» **What the task requires**: Reproduce the records below exactly as they appear, omitting any pictures they contain.

===

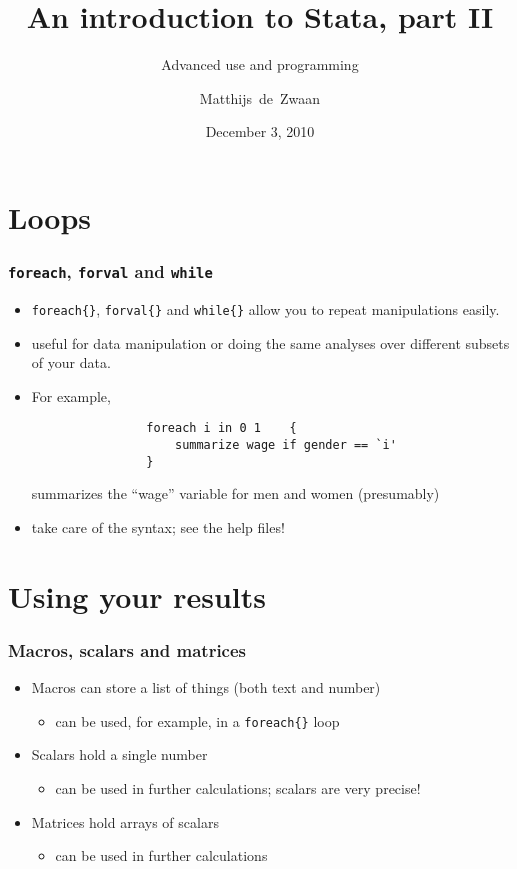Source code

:\documentclass[pdftex, compress]{beamer}
\title{An introduction to Stata, part II}
\subtitle{Advanced use and programming}
\author{Matthijs~de~Zwaan}
\institute{ACED}
\date{December 3, 2010}
\begin{document}
\begin{frame}
\titlepage
\end{frame}
\begin{frame}
\tableofcontents
\end{frame}
\section{Loops}

\begin{frame}[fragile]
\frametitle{\texttt{foreach}, \texttt{forval} and \texttt{while}}
	\begin{itemize}
		\item \texttt{foreach\{\}}, \texttt{forval\{\}} and \texttt{while\{\}} allow you to repeat manipulations easily.
		\item useful for data manipulation or doing the same analyses over different subsets of your data.  
		\item For example, \\
			\begin{Verbatim}
				foreach i in 0 1	{
					summarize wage if gender == `i'
				}
			\end{Verbatim}
			summarizes the ``wage'' variable for men and women (presumably)
		\item take care of the syntax; see the help files!
	\end{itemize}
\end{frame}

\section{Using your results}

\begin{frame}
\frametitle{Macros, scalars and matrices}
	\begin{itemize}
		\item Macros can store a list of things (both text and number)
		\begin{itemize}
			\item can be used, for example, in a \texttt{foreach\{\}} loop
		\end{itemize}
		\item Scalars hold a single number
		\begin{itemize}
			\item can be used in further calculations; scalars are very precise!
		\end{itemize}
		\item Matrices hold arrays of scalars
		\begin{itemize}
			\item can be used in further calculations
		\end{itemize}		
	\end{itemize}
\end{frame}
\end{document}
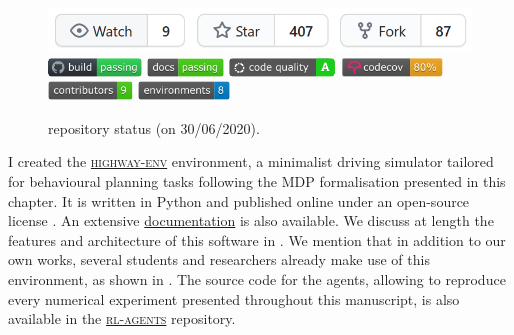 \begin{figure}[ht]
	\centering
	\includegraphics[width=0.6\linewidth]{img/he-git}\\
	\includegraphics[height=0.5cm]{img/he-buil.pdf}
	\includegraphics[height=0.5cm]{img/he-docs.pdf}
	\includegraphics[height=0.5cm]{img/he-qual.pdf}
	\includegraphics[height=0.5cm]{img/he-cov.pdf}
	\includegraphics[height=0.5cm]{img/he-contr.pdf}
	\includegraphics[height=0.5cm]{img/he-envs.pdf}
	\caption{\highwayenv repository status (on 30/06/2020).}
	\label{fig:highway-env-status}
\end{figure}

I created the \href{https://github.com/eleurent/highway-env}{\textsc{highway-env}} environment, a minimalist driving simulator tailored for behavioural planning tasks following the \gls{MDP} formalisation presented in this chapter. It is written in Python and published online under an open-source license \citep{highway-env}. An extensive \href{https://highway-env.readthedocs.io/en/latest/}{documentation} is also available. We discuss at length the features and architecture of this software in . We mention that in addition to our own works, several students and researchers already make use of this environment, as shown in . The source code for the agents, allowing to reproduce every numerical experiment presented throughout this manuscript, is also available in the \href{https://github.com/eleurent/rl-agents}{\textsc{rl-agents}} repository.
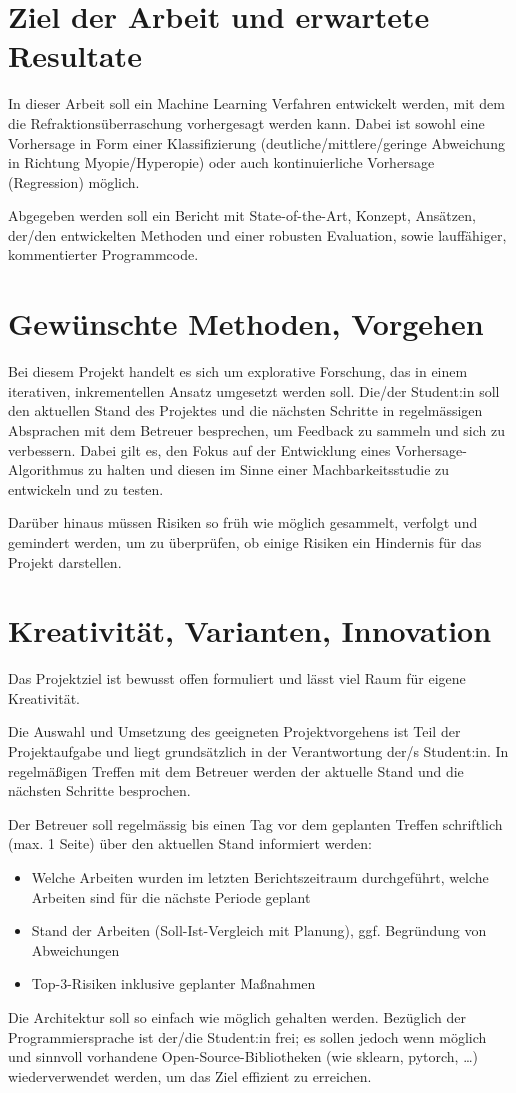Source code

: \section{Ziel der Arbeit und erwartete Resultate}
In dieser Arbeit soll ein Machine Learning Verfahren entwickelt werden, mit dem die Refraktionsüberraschung vorhergesagt werden kann. Dabei ist sowohl eine Vorhersage in Form einer Klassifizierung (deutliche/mittlere/geringe Abweichung in Richtung Myopie/Hyperopie) oder auch kontinuierliche Vorhersage (Regression) möglich.

Abgegeben werden soll ein Bericht mit State-of-the-Art, Konzept, Ansätzen, der/den entwickelten Methoden und einer robusten Evaluation, sowie lauffähiger, kommentierter Programmcode.

\section{Gewünschte Methoden, Vorgehen}
Bei diesem Projekt handelt es sich um explorative Forschung, das in einem iterativen, inkrementellen Ansatz umgesetzt werden soll. Die/der Student:in soll den aktuellen Stand des Projektes und die nächsten Schritte in regelmässigen Absprachen mit dem Betreuer besprechen, um Feedback zu sammeln und sich zu verbessern. Dabei gilt es, den Fokus auf der Entwicklung eines Vorhersage-Algorithmus zu halten und diesen im Sinne einer Machbarkeitsstudie zu entwickeln und zu testen.

Darüber hinaus müssen Risiken so früh wie möglich gesammelt, verfolgt und gemindert werden, um zu überprüfen, ob einige Risiken ein Hindernis für das Projekt darstellen.

\section{Kreativität, Varianten, Innovation}
Das Projektziel ist bewusst offen formuliert und lässt viel Raum für eigene Kreativität.

Die Auswahl und Umsetzung des geeigneten Projektvorgehens ist Teil der Projektaufgabe und liegt grundsätzlich in der Verantwortung der/s Student:in. In regelmäßigen Treffen mit dem Betreuer werden der aktuelle Stand und die nächsten Schritte besprochen.

Der Betreuer soll regelmässig bis einen Tag vor dem geplanten Treffen schriftlich (max. 1 Seite) über den aktuellen Stand informiert werden:

\begin{itemize}
  \item Welche Arbeiten wurden im letzten Berichtszeitraum durchgeführt, welche Arbeiten sind für die nächste Periode geplant
  \item Stand der Arbeiten (Soll-Ist-Vergleich mit Planung), ggf. Begründung von Abweichungen
  \item Top-3-Risiken inklusive geplanter Maßnahmen
\end{itemize}

Die Architektur soll so einfach wie möglich gehalten werden. Bezüglich der Programmiersprache ist der/die Student:in frei; es sollen jedoch wenn möglich und sinnvoll vorhandene Open-Source-Bibliotheken (wie sklearn, pytorch, …) wiederverwendet werden, um das Ziel effizient zu erreichen.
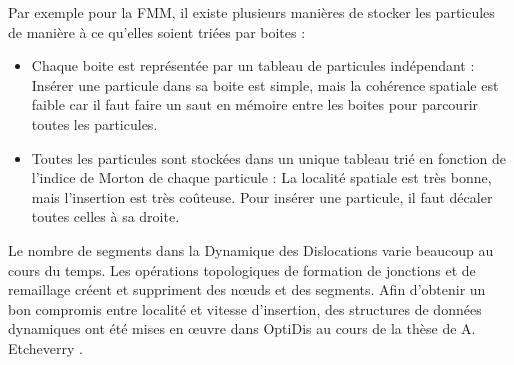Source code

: \documentclass[11pt,class=article,float=false,crop=false]{standalone}
\begin{document}
Par exemple pour la FMM, il existe plusieurs manières de stocker les particules de manière à ce qu'elles soient triées par boites : 
\begin{itemize}
	\item Chaque boite est représentée par un tableau de particules indépendant : Insérer une particule dans sa boite est simple, mais la cohérence spatiale est faible car il faut faire un saut en mémoire entre les boites pour parcourir toutes les particules.
	\item Toutes les particules sont stockées dans un unique tableau trié en fonction de l'indice de Morton de chaque particule : La localité spatiale est très bonne, mais l'insertion est très coûteuse. Pour insérer une particule, il faut décaler toutes celles à sa droite.
\end{itemize}

Le nombre de segments dans la Dynamique des Dislocations varie beaucoup au cours du temps. Les opérations topologiques de formation de jonctions et de remaillage créent et suppriment des nœuds et des segments. Afin d'obtenir un bon compromis entre localité et vitesse d'insertion, des structures de données dynamiques ont été mises en œuvre dans OptiDis au cours de la thèse de A. Etcheverry .
\end{document}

===

» **Solution for this task**:
Source code

:\documentclass[pdftex, compress]{beamer}
\title{An introduction to Stata, part II}
\subtitle{Advanced use and programming}
\author{Matthijs~de~Zwaan}
\institute{ACED}
\date{December 3, 2010}
\begin{document}
\begin{frame}
\titlepage
\end{frame}
\begin{frame}
\tableofcontents
\end{frame}
\section{Loops}

\begin{frame}[fragile]
\frametitle{\texttt{foreach}, \texttt{forval} and \texttt{while}}
	\begin{itemize}
		\item \texttt{foreach\{\}}, \texttt{forval\{\}} and \texttt{while\{\}} allow you to repeat manipulations easily.
		\item useful for data manipulation or doing the same analyses over different subsets of your data.  
		\item For example, \\
			\begin{Verbatim}
				foreach i in 0 1	{
					summarize wage if gender == `i'
				}
			\end{Verbatim}
			summarizes the ``wage'' variable for men and women (presumably)
		\item take care of the syntax; see the help files!
	\end{itemize}
\end{frame}

\section{Using your results}

\begin{frame}
\frametitle{Macros, scalars and matrices}
	\begin{itemize}
		\item Macros can store a list of things (both text and number)
		\begin{itemize}
			\item can be used, for example, in a \texttt{foreach\{\}} loop
		\end{itemize}
		\item Scalars hold a single number
		\begin{itemize}
			\item can be used in further calculations; scalars are very precise!
		\end{itemize}
		\item Matrices hold arrays of scalars
		\begin{itemize}
			\item can be used in further calculations
		\end{itemize}		
	\end{itemize}
\end{frame}
\end{document}
 \begin{figure}[ht]
	\centering
	\includegraphics[width=0.6\linewidth]{img/he-git}\\
	\includegraphics[height=0.5cm]{img/he-buil.pdf}
	\includegraphics[height=0.5cm]{img/he-docs.pdf}
	\includegraphics[height=0.5cm]{img/he-qual.pdf}
	\includegraphics[height=0.5cm]{img/he-cov.pdf}
	\includegraphics[height=0.5cm]{img/he-contr.pdf}
	\includegraphics[height=0.5cm]{img/he-envs.pdf}
	\caption{\highwayenv repository status (on 30/06/2020).}
	\label{fig:highway-env-status}
\end{figure}

I created the \href{https://github.com/eleurent/highway-env}{\textsc{highway-env}} environment, a minimalist driving simulator tailored for behavioural planning tasks following the \gls{MDP} formalisation presented in this chapter. It is written in Python and published online under an open-source license \citep{highway-env}. An extensive \href{https://highway-env.readthedocs.io/en/latest/}{documentation} is also available. We discuss at length the features and architecture of this software in . We mention that in addition to our own works, several students and researchers already make use of this environment, as shown in . The source code for the agents, allowing to reproduce every numerical experiment presented throughout this manuscript, is also available in the \href{https://github.com/eleurent/rl-agents}{\textsc{rl-agents}} repository.
Source code

: \section{Ziel der Arbeit und erwartete Resultate}
In dieser Arbeit soll ein Machine Learning Verfahren entwickelt werden, mit dem die Refraktionsüberraschung vorhergesagt werden kann. Dabei ist sowohl eine Vorhersage in Form einer Klassifizierung (deutliche/mittlere/geringe Abweichung in Richtung Myopie/Hyperopie) oder auch kontinuierliche Vorhersage (Regression) möglich.

Abgegeben werden soll ein Bericht mit State-of-the-Art, Konzept, Ansätzen, der/den entwickelten Methoden und einer robusten Evaluation, sowie lauffähiger, kommentierter Programmcode.

\section{Gewünschte Methoden, Vorgehen}
Bei diesem Projekt handelt es sich um explorative Forschung, das in einem iterativen, inkrementellen Ansatz umgesetzt werden soll. Die/der Student:in soll den aktuellen Stand des Projektes und die nächsten Schritte in regelmässigen Absprachen mit dem Betreuer besprechen, um Feedback zu sammeln und sich zu verbessern. Dabei gilt es, den Fokus auf der Entwicklung eines Vorhersage-Algorithmus zu halten und diesen im Sinne einer Machbarkeitsstudie zu entwickeln und zu testen.

Darüber hinaus müssen Risiken so früh wie möglich gesammelt, verfolgt und gemindert werden, um zu überprüfen, ob einige Risiken ein Hindernis für das Projekt darstellen.

\section{Kreativität, Varianten, Innovation}
Das Projektziel ist bewusst offen formuliert und lässt viel Raum für eigene Kreativität.

Die Auswahl und Umsetzung des geeigneten Projektvorgehens ist Teil der Projektaufgabe und liegt grundsätzlich in der Verantwortung der/s Student:in. In regelmäßigen Treffen mit dem Betreuer werden der aktuelle Stand und die nächsten Schritte besprochen.

Der Betreuer soll regelmässig bis einen Tag vor dem geplanten Treffen schriftlich (max. 1 Seite) über den aktuellen Stand informiert werden:

\begin{itemize}
  \item Welche Arbeiten wurden im letzten Berichtszeitraum durchgeführt, welche Arbeiten sind für die nächste Periode geplant
  \item Stand der Arbeiten (Soll-Ist-Vergleich mit Planung), ggf. Begründung von Abweichungen
  \item Top-3-Risiken inklusive geplanter Maßnahmen
\end{itemize}

Die Architektur soll so einfach wie möglich gehalten werden. Bezüglich der Programmiersprache ist der/die Student:in frei; es sollen jedoch wenn möglich und sinnvoll vorhandene Open-Source-Bibliotheken (wie sklearn, pytorch, …) wiederverwendet werden, um das Ziel effizient zu erreichen.
Source code

: \documentclass[11pt,class=article,float=false,crop=false]{standalone}
\begin{document}
Par exemple pour la FMM, il existe plusieurs manières de stocker les particules de manière à ce qu'elles soient triées par boites : 
\begin{itemize}
	\item Chaque boite est représentée par un tableau de particules indépendant : Insérer une particule dans sa boite est simple, mais la cohérence spatiale est faible car il faut faire un saut en mémoire entre les boites pour parcourir toutes les particules.
	\item Toutes les particules sont stockées dans un unique tableau trié en fonction de l'indice de Morton de chaque particule : La localité spatiale est très bonne, mais l'insertion est très coûteuse. Pour insérer une particule, il faut décaler toutes celles à sa droite.
\end{itemize}

Le nombre de segments dans la Dynamique des Dislocations varie beaucoup au cours du temps. Les opérations topologiques de formation de jonctions et de remaillage créent et suppriment des nœuds et des segments. Afin d'obtenir un bon compromis entre localité et vitesse d'insertion, des structures de données dynamiques ont été mises en œuvre dans OptiDis au cours de la thèse de A. Etcheverry .
\end{document}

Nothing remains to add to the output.